Transcribe only part of the material below: the lines from the one containing "## Implementation" through the one containing "1. Clone this", inclusive, exactly as written.

--- Exercise input Enclosed Below ---

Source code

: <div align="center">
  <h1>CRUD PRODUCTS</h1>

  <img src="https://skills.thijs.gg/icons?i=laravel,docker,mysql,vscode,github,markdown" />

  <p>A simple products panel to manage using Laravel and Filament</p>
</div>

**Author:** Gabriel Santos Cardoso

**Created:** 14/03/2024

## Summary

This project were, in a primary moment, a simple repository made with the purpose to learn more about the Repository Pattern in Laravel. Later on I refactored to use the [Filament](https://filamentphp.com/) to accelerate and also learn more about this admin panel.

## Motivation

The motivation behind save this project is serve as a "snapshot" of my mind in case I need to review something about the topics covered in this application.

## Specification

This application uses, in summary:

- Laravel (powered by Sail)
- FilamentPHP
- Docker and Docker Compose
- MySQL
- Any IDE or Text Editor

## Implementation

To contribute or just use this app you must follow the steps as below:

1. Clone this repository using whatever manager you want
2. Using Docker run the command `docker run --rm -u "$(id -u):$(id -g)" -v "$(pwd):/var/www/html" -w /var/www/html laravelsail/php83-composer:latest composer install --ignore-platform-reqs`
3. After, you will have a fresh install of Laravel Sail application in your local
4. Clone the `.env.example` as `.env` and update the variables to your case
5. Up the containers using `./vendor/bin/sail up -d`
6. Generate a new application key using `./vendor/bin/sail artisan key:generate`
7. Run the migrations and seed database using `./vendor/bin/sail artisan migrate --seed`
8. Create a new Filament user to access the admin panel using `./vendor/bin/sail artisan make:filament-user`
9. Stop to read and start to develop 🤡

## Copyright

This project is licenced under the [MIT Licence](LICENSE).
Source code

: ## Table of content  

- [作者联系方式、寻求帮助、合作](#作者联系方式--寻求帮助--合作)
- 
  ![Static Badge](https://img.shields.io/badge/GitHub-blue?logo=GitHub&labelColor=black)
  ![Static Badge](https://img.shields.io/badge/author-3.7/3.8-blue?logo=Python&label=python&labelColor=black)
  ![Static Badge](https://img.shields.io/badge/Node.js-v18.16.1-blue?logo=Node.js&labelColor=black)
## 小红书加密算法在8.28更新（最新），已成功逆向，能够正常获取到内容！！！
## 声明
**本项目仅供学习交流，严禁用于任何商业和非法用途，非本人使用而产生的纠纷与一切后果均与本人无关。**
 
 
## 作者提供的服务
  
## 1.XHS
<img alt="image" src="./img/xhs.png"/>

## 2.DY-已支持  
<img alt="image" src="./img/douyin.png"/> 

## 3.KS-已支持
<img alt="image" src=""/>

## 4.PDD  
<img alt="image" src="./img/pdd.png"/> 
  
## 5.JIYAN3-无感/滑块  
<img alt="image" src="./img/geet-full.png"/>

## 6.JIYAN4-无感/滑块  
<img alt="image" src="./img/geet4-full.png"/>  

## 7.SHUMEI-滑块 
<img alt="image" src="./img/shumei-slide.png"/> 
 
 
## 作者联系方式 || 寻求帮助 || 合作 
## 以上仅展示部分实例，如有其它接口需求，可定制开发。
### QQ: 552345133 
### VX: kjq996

--- End of Enclosed Exercise input ---

• _Solution for this problem_:
## Implementation

To contribute or just use this app you must follow the steps as below:

1. Clone this repository using whatever manager you want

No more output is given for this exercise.